Thursday, April 05, 2007

Head-scratcher of the day

It's kind of fluky that the Ducks lost in a shootout last night to the Sharks, because earlier yesterday I had been chatting with Mike Chen about his treatment of shootouts in his proposed standings post. Mostly I was just telling Mike that I have been keeping spreadsheets of game results over the past two seasons, so whereas he was having some trouble separating regulation wins from overtime wins from shootout wins, I had that stuff pretty available at my fingertips.

At any rate, I took a quick look at some of these results, and there are two major trends (comparing this year to last year) to note:

1. Fewer games that are going to overtime are being decided within the 5-minute 4-on-4 extra session. Last year, 281 games ended with two teams tied at the end of regulation, and 136 (48%) were decided before a shootout. This year, 274 games have been regulation ties, and only 113 (41%) were ended before the sideshow. That's not really the head-scratcher, but I thought it was worth mentioning that on the surface, teams appear to be getting more conservative in their 4-on-4 defense.

2. Home teams are less successful this year in the shootout than they were last year. The main difference between shootouts last year and shootouts this year is that last year, home teams always shot second, and this year, home teams have the option of whether to shoot first or second. You'd figure that the option would enable home teams to improve their shootout success, but the numbers don't really bear that out. Last year, home teams won 75 of 145 shootouts (52%); this year, home teams won 76 of 161 shootouts (47%).

Now I don't really have data about whether home teams opted to shoot first or second in shootouts this year (JavaGeek?), but it is awfully suspect that giving home teams this option has in fact decreased their success rate.

So, if this really is the case, why do home teams opt to shoot first? Or maybe more to the point, why did Randy Carlyle decide to have the Ducks shoot first last night (and lose)?


JavaGeek said...

Assuming the play-by-play records the shoot-out chronologically then:

Teams choose to shoot first 65% of the time
Winning percentage for shoot-first was: 50%
Winning percentage for shoot-second was: 44%

I'll put a team by team breakdown on my site later...

Sample size is small, so differences are not significant. Last season it was always shoot-second and that had winning % of 52%.

Earl Sleek said...

Hmm, interesting, I suppose. I guess the lesson is there really is no inherent home ice advantage when it comes to shootouts, which is pretty intuitive.

It may explain why we see less being decided in OT, the road team senses its best opportunity is to wait for the shootout?

Daniel said...

I can't really think of a game this year the Ducks have chosen to shoot last, Carlyle seems to always elect to go first.

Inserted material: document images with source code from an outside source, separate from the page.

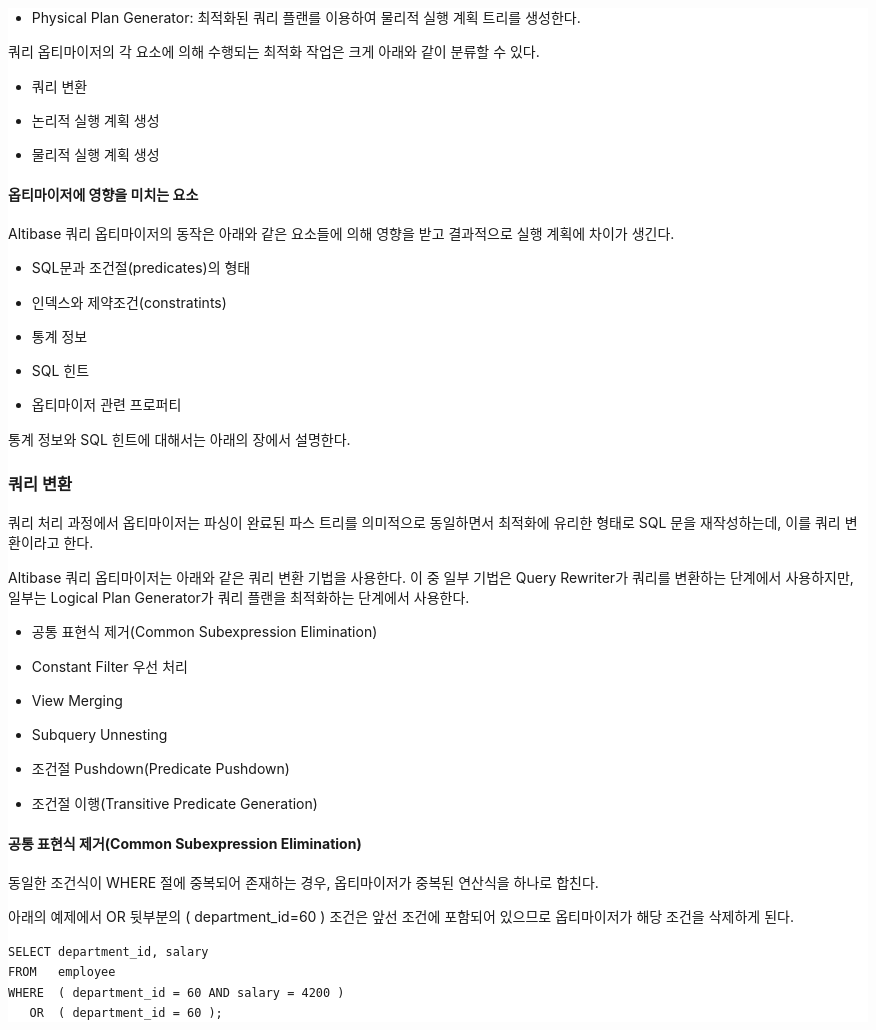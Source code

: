 -   Physical Plan Generator: 최적화된 쿼리 플랜를 이용하여 물리적 실행 계획
    트리를 생성한다.

쿼리 옵티마이저의 각 요소에 의해 수행되는 최적화 작업은 크게 아래와 같이 분류할
수 있다.

-   쿼리 변환

-   논리적 실행 계획 생성

-   물리적 실행 계획 생성

#### 옵티마이저에 영향을 미치는 요소

Altibase 쿼리 옵티마이저의 동작은 아래와 같은 요소들에 의해 영향을 받고
결과적으로 실행 계획에 차이가 생긴다.

-   SQL문과 조건절(predicates)의 형태

-   인덱스와 제약조건(constratints)

-   통계 정보

-   SQL 힌트

-   옵티마이저 관련 프로퍼티

통계 정보와 SQL 힌트에 대해서는 아래의 장에서 설명한다.

### 쿼리 변환

쿼리 처리 과정에서 옵티마이저는 파싱이 완료된 파스 트리를 의미적으로 동일하면서
최적화에 유리한 형태로 SQL 문을 재작성하는데, 이를 쿼리 변환이라고 한다.

Altibase 쿼리 옵티마이저는 아래와 같은 쿼리 변환 기법을 사용한다. 이 중 일부
기법은 Query Rewriter가 쿼리를 변환하는 단계에서 사용하지만, 일부는 Logical Plan
Generator가 쿼리 플랜을 최적화하는 단계에서 사용한다.

-   공통 표현식 제거(Common Subexpression Elimination)

-   Constant Filter 우선 처리

-   View Merging

-   Subquery Unnesting

-   조건절 Pushdown(Predicate Pushdown)

-   조건절 이행(Transitive Predicate Generation)

#### 공통 표현식 제거(Common Subexpression Elimination)

동일한 조건식이 WHERE 절에 중복되어 존재하는 경우, 옵티마이저가 중복된 연산식을
하나로 합친다.

아래의 예제에서 OR 뒷부분의 ( department_id=60 ) 조건은 앞선 조건에 포함되어
있으므로 옵티마이저가 해당 조건을 삭제하게 된다.

```
SELECT department_id, salary
FROM   employee
WHERE  ( department_id = 60 AND salary = 4200 )
   OR  ( department_id = 60 );
```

I would think it is to take pressure off of his shooters, but then put more on his goalie. I would rather have player feel more pressure then the goalie though. But that seems like the obvious reason to do it, maybe there is something else.

Anonymous said...

Earl-Do you keep stats on how often the Ducks score with their goalie pulled? Do you think their chances of getting an extra point are better in a shoot out win or by pulling their goalie in OT? I mean if the single point is guaranteed and the Ducks usually suck in shoot outs, I'd just go all out in OT.

Earl Sleek said...

Actually, I do keep those stats, ONLY for the Ducks, funny you asked. But I should stop you in your tracks right now, because you SHOULD NEVER PULL YOUR GOALIE IN OVERTIME (except maybe on a delayed penalty). If you get scored on into an empty net in OT, you do NOT get the loser point.

I remember that from when they started the extra point in OT.

With 6 skaters on the ice, the Ducks have scored 5 goals and allowed 2 empty-netters. That includes PP 6-on-4s as well.

But I'm comfortable enough with the guaranteed point that I don't need to risk it for a slightly higher possibility of a second point.